DATA LISTING:
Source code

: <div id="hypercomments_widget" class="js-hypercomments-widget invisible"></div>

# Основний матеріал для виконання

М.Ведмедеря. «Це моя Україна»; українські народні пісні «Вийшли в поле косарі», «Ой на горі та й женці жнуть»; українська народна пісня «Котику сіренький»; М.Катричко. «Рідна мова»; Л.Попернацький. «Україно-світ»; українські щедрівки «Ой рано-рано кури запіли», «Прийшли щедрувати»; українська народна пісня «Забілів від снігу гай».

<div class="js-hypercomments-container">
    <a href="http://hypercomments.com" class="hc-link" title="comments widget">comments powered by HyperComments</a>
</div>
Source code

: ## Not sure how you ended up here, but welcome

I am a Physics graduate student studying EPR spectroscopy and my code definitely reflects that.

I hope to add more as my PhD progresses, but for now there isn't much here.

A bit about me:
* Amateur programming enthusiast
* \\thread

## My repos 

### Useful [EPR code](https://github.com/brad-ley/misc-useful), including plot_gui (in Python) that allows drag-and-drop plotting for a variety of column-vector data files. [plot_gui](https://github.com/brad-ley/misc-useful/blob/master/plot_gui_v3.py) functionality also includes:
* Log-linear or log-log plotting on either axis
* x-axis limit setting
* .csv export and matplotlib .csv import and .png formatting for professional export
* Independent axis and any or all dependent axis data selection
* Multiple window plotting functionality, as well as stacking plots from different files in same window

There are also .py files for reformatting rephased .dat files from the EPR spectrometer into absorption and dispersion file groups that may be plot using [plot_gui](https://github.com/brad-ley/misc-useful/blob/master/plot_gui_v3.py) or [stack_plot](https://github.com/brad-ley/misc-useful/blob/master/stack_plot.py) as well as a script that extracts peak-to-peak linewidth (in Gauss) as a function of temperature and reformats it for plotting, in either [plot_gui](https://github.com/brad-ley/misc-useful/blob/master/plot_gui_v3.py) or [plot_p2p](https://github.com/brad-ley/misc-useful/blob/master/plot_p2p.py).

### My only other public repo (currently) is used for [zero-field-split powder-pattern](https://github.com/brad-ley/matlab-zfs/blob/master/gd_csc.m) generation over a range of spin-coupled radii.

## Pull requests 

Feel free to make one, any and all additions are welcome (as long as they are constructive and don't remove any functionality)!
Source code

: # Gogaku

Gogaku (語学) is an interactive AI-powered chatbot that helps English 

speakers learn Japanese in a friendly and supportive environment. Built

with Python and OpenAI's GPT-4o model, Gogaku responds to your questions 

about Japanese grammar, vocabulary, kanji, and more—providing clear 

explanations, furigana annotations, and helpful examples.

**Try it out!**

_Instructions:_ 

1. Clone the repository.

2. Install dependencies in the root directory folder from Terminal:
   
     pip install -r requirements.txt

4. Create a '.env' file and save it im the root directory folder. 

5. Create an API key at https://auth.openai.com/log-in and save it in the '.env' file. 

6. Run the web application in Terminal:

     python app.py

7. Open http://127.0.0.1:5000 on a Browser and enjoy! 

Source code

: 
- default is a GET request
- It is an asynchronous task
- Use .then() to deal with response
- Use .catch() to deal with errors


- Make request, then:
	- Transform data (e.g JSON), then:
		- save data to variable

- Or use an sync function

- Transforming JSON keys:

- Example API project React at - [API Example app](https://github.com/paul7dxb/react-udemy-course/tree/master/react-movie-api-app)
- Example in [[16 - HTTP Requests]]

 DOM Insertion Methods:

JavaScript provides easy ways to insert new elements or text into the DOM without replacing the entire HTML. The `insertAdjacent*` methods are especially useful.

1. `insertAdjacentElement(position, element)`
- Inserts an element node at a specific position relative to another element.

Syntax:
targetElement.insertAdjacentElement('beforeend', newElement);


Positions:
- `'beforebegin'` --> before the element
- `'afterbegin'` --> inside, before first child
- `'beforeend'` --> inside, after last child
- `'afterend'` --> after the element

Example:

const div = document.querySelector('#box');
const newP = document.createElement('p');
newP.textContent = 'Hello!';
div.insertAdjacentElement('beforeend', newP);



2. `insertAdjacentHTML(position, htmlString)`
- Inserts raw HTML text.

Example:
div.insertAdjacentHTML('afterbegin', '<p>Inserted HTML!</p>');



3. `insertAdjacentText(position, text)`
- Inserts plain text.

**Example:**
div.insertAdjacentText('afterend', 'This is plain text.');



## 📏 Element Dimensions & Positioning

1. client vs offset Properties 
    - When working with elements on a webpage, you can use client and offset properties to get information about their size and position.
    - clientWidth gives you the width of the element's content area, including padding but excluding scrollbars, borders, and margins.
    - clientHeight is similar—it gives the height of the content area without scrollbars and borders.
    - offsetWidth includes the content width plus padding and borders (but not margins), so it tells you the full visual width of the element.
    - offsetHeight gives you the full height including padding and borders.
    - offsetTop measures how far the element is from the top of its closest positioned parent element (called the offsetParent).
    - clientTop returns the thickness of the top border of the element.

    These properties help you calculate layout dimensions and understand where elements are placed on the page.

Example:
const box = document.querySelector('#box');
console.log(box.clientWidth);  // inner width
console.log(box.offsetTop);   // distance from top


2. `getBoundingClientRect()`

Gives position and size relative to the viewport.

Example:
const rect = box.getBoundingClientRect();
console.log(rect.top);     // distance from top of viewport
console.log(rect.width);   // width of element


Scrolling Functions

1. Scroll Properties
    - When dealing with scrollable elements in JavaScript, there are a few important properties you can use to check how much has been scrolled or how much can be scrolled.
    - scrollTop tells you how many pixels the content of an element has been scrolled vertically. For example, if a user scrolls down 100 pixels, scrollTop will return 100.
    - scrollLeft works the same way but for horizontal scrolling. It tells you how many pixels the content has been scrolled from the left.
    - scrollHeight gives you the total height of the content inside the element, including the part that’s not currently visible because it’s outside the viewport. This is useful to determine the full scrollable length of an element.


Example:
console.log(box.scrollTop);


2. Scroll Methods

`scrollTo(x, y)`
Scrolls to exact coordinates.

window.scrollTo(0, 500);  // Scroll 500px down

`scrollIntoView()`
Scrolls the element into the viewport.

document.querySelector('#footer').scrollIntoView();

ASSIGNMENT: Everything from the first line of the entries above through the line with "# Основний матеріал для виконання" is to be reproduced exactly, and nothing else.

EXPECTED ANSWER:
Source code

: <div id="hypercomments_widget" class="js-hypercomments-widget invisible"></div>

# Основний матеріал для виконання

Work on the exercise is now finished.